More than one-third of the students at El Monte Elementary School in Concord were absent Monday after a classmate with the H1N1 virus died May  29 and two other children reported flu-like symptoms last week, Mount Diablo  Unified School District Superintendent Dick Nicoll said.

According to Nicoll, 163 of the school's 468 students were absent today. One teacher also called in sick.

Nicoll did not know how many children were actually sick and how many were being kept home as a precaution.

Although health officials have said there is no reason to close the school, Nicoll said he made sure parents received an automated message  Saturday informing them that two more children were sick with flu-like  symptoms.

"We wanted to make sure parents were fully informed so they could  make their own choice," Nicoll said.

Contra Costa County health officials announced Thursday that a child who had been diagnosed with the H1N1 virus died May 29. The Contra Costa County coroner's office identified the child as 9-year-old Karen Perez. She was in the fourth grade at El Monte Elementary School.

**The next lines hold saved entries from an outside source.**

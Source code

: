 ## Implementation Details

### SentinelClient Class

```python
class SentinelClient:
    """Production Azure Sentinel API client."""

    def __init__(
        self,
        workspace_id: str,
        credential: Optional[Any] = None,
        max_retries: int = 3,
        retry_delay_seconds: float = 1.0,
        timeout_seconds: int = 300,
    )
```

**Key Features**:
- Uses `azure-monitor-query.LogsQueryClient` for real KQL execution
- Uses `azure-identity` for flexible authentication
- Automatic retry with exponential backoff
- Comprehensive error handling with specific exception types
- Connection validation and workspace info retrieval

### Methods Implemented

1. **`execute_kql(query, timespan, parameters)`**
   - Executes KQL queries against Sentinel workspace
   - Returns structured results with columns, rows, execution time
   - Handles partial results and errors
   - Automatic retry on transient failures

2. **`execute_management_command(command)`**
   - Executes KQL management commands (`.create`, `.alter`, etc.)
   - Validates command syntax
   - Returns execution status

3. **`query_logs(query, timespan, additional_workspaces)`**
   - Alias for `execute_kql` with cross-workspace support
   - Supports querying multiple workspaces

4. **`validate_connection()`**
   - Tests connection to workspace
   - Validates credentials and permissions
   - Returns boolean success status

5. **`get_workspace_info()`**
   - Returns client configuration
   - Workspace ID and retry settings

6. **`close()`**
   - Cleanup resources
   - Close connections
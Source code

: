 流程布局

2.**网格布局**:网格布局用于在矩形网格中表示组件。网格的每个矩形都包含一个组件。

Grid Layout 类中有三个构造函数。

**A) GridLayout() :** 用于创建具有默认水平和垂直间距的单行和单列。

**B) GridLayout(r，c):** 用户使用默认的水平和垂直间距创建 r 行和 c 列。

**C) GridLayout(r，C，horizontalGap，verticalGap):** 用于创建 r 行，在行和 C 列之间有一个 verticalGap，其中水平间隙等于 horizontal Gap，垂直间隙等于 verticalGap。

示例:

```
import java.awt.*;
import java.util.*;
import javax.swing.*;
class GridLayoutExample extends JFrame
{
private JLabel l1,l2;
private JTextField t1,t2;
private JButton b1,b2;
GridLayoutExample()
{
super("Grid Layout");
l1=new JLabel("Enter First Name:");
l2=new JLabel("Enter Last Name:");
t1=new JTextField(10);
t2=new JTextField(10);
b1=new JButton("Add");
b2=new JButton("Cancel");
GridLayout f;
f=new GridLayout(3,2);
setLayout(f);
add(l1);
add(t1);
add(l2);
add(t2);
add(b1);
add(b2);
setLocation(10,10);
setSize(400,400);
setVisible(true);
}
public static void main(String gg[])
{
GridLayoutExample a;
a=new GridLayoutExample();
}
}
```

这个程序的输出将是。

Laboratory tests confirmed Wednesday that Karen had swine flu as well as a secondary bacterial infection, Contra Costa Public Health Director  Dr. Wendel Brunner said.

The county health department is working with state and federal health officials to determine what role swine flu played in her death, Brunner said.

Karen was the first person infected with swine flu to die in the Bay Area.

At a news conference Thursday afternoon, Brunner said he did not believe that any other children at the school had been exposed to the virus  and that there were no plans to close the school, which only has three more  days to go before summer vacation begins.

Last Monday, however, about an hour after the health department told him there was nothing to worry about, Patrick McCormick's 10-year-old  daughter Michaela was sent home with flu-like symptoms, McCormick said.

Michaela and Karen were in the same fourth-grade class, McCormick said.

Since then, McCormick's son Gavin, 8, has also come down with flu-like symptoms, along with a third child, a girl who was also in Karen's  class, McCormick said.

McCormick is keeping both of his children home, although Michaela no longer has any symptoms and is anxious to go back to school and Gavin,  whose fever is gone today, would like to be outside skateboarding with his  friends, McCormick said.

McCormick said he would have liked to know earlier that his children might have been exposed to swine flu so that he could have taken  steps to prevent them from potentially exposing other children to the  illness.

He has been told that he still has to wait several days to find out whether Gavin has swine flu.

Contra Costa Health Services spokeswoman Kate Fowlie said the health department can't comment on individual cases or cases at specific  schools.

Health officials are encouraging people who are sick to stay home from school or work.